• [What is needed]: Your task is to copy each line in the listing that includes the word "positive".
┄┄┄┄┄┄
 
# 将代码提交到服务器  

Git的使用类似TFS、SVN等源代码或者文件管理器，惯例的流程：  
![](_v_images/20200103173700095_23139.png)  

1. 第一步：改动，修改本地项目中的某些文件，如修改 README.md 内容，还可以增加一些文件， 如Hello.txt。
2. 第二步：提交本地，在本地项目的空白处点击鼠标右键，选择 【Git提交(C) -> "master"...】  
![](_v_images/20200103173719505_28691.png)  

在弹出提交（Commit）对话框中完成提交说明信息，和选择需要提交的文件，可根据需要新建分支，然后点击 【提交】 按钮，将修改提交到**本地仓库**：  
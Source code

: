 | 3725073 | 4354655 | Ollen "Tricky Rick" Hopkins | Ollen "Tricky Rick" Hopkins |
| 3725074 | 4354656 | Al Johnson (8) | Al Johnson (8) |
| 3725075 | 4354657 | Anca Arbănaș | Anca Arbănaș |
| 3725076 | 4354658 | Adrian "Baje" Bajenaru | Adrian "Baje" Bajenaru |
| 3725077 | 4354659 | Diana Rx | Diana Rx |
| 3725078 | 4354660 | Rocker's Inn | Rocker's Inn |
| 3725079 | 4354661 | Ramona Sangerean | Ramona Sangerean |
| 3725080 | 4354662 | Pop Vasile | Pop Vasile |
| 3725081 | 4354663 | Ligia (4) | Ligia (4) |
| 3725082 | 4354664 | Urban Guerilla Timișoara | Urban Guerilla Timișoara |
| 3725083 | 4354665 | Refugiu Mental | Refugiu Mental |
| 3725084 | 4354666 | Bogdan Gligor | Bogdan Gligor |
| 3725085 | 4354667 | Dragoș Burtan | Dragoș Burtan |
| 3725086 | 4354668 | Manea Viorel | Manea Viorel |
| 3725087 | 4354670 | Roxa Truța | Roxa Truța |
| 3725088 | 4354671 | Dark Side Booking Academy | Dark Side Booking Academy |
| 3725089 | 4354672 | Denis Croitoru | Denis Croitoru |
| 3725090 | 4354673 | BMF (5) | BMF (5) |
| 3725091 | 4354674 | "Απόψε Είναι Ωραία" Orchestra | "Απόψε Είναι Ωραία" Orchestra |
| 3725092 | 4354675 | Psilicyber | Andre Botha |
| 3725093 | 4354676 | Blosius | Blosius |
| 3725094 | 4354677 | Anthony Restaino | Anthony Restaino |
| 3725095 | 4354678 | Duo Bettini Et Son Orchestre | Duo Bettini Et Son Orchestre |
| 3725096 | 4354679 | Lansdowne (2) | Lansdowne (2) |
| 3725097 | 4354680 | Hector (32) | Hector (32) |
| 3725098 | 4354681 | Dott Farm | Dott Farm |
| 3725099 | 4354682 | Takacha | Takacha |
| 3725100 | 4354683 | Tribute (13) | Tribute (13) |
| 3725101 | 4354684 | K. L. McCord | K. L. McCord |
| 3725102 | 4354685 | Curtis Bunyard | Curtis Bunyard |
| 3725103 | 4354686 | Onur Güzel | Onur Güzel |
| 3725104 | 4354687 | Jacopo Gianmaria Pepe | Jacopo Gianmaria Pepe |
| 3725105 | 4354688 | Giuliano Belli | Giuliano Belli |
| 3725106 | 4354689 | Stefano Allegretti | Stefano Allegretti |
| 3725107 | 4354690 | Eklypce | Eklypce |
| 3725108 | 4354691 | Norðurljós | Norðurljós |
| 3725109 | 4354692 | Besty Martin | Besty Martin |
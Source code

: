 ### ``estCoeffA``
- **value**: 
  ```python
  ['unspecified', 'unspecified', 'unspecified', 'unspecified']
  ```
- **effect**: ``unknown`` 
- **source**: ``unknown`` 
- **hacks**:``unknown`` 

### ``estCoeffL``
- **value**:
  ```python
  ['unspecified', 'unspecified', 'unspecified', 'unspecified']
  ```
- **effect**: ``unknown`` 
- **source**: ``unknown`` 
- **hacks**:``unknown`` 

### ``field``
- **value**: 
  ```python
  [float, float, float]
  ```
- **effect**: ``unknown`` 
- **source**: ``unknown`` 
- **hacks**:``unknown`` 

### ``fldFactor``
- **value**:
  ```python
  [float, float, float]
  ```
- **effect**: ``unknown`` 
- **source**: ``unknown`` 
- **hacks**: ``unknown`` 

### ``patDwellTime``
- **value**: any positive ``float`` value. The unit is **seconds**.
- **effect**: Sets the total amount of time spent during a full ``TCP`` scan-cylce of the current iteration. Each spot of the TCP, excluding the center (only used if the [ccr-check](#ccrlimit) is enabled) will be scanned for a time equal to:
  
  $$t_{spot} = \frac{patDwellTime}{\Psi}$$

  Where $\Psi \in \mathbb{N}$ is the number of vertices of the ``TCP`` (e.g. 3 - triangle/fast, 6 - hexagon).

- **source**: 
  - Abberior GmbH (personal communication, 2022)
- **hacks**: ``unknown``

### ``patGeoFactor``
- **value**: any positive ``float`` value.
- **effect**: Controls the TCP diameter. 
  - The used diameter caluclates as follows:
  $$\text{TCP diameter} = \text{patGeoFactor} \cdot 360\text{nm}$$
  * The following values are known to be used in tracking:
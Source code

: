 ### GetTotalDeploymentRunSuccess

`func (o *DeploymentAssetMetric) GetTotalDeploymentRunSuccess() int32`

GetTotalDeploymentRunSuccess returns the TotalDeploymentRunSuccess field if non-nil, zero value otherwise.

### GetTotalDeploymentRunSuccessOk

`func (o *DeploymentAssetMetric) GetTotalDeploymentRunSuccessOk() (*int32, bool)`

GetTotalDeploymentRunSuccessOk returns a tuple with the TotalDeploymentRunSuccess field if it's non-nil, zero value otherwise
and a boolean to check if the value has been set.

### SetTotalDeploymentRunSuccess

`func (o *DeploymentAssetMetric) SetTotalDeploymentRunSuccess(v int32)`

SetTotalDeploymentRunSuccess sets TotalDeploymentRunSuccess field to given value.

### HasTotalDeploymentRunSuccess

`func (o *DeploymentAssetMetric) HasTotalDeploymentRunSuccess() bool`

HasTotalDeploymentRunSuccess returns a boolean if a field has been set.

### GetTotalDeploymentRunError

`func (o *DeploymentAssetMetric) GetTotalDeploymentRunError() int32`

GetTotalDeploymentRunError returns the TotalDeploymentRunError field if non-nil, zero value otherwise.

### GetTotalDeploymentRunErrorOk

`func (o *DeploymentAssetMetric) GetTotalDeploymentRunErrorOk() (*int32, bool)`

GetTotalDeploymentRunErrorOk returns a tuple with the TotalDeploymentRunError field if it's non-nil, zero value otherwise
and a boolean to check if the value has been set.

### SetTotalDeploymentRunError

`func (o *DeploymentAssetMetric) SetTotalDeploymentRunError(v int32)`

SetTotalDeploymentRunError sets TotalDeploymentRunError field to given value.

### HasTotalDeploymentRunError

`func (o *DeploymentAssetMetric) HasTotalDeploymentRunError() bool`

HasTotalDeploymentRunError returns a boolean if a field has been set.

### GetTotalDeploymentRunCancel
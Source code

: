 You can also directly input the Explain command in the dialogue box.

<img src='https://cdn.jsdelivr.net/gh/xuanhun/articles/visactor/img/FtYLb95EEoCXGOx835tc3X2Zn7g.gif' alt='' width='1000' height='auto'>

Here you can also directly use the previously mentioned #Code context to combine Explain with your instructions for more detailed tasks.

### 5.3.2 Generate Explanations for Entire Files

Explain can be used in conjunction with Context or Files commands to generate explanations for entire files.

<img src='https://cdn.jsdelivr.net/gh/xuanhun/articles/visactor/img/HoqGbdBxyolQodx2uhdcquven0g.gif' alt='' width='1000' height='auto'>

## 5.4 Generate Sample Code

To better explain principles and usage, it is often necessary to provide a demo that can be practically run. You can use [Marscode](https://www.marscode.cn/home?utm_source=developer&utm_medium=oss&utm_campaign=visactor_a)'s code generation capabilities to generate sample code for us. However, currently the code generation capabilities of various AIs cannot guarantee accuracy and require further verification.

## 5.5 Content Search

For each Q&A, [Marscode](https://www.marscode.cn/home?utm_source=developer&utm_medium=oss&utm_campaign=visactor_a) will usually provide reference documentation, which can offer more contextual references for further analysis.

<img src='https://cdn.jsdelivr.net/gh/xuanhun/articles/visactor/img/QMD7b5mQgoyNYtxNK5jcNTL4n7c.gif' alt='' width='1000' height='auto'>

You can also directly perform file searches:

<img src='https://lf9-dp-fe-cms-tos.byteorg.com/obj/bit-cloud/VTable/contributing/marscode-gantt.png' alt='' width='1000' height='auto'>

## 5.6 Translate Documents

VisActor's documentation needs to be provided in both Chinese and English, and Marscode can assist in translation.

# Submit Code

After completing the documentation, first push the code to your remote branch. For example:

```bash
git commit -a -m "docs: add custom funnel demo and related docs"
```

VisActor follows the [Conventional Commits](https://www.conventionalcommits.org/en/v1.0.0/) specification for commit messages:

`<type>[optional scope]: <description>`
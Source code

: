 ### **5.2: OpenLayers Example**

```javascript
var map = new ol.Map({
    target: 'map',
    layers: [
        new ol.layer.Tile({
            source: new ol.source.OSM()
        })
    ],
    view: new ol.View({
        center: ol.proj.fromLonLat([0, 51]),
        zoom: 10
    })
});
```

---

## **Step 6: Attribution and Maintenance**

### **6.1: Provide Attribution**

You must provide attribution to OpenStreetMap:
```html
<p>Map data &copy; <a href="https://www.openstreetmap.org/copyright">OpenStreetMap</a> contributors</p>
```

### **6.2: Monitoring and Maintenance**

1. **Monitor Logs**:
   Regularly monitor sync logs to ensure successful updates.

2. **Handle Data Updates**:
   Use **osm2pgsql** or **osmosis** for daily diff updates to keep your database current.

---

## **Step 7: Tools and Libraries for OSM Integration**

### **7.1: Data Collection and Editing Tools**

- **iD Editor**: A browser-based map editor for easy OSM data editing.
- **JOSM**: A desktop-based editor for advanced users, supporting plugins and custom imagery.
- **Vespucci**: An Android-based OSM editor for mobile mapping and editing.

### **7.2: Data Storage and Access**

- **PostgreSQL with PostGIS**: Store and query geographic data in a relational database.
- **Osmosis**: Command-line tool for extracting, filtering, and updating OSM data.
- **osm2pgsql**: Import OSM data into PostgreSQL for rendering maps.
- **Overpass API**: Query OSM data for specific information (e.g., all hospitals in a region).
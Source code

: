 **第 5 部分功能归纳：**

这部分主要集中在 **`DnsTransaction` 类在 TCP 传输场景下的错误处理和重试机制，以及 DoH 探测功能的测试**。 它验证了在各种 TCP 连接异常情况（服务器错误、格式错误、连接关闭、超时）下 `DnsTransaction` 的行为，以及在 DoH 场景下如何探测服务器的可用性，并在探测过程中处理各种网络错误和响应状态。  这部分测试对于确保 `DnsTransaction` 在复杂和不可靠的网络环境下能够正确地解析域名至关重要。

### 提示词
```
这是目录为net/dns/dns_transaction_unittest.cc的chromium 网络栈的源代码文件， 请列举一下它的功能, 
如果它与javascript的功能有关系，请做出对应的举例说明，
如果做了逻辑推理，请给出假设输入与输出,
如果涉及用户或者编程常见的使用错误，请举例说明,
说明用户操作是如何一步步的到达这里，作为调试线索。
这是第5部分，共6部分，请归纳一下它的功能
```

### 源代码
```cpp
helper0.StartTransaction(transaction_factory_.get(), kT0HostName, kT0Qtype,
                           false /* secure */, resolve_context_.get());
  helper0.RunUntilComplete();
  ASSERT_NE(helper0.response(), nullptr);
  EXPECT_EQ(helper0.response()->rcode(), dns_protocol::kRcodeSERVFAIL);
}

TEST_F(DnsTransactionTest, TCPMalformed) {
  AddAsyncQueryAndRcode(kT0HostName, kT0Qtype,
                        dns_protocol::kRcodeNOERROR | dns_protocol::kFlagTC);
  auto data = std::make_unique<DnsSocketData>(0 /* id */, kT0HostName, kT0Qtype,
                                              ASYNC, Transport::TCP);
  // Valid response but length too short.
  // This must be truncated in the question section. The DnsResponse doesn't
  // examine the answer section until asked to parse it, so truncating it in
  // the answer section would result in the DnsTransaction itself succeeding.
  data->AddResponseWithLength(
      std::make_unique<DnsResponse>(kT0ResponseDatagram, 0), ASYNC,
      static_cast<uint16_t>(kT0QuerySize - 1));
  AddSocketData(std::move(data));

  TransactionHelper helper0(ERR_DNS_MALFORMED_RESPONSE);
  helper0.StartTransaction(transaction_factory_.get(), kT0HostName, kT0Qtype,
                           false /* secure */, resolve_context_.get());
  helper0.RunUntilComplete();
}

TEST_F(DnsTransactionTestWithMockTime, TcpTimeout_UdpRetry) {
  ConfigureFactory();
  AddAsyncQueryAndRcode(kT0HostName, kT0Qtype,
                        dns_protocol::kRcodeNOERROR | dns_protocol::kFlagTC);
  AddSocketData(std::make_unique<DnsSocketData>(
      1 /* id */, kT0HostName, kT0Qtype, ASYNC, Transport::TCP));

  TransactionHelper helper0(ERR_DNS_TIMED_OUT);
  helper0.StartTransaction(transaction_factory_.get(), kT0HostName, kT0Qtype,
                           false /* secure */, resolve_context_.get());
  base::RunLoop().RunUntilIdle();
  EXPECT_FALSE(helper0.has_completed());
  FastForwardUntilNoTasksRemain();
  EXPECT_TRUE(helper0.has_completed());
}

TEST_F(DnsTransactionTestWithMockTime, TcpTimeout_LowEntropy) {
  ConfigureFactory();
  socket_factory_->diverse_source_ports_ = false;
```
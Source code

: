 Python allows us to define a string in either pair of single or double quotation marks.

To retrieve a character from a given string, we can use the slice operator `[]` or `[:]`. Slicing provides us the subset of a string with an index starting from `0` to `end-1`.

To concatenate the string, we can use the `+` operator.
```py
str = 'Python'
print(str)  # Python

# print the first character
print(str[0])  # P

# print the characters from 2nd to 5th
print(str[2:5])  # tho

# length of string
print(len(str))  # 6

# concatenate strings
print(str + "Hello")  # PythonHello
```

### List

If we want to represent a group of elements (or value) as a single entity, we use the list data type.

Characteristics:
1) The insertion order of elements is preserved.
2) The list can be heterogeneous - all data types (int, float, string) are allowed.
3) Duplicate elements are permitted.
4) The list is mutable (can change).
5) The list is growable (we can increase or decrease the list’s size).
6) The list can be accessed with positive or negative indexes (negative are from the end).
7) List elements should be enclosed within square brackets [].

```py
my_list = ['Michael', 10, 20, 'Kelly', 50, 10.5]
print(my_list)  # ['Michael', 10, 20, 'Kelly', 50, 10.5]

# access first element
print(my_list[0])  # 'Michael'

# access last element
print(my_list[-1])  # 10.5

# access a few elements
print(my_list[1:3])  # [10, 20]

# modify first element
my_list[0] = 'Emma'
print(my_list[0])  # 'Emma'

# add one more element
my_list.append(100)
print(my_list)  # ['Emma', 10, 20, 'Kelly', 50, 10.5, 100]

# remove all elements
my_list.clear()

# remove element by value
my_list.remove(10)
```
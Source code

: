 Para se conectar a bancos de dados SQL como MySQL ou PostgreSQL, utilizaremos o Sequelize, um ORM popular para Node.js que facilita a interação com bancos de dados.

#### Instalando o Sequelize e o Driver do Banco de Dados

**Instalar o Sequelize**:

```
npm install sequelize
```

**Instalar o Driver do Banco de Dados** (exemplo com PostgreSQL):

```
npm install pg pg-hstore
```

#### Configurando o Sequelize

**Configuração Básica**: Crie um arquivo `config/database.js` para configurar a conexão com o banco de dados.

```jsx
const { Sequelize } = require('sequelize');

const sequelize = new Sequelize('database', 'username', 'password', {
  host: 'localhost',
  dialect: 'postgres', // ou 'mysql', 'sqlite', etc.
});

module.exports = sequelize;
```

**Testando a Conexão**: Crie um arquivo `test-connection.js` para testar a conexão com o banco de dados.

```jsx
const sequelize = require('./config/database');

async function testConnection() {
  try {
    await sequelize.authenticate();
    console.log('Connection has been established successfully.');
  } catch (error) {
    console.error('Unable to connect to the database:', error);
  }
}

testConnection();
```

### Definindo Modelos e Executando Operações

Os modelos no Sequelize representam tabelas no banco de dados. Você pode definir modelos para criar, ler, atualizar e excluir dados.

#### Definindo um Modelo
┄┄┄┄┄┄
• [Answer to the exercise]:
- **value**: any positive ``float`` value. The unit is **seconds**.
- **value**: any positive ``float`` value.
6) The list can be accessed with positive or negative indexes (negative are from the end).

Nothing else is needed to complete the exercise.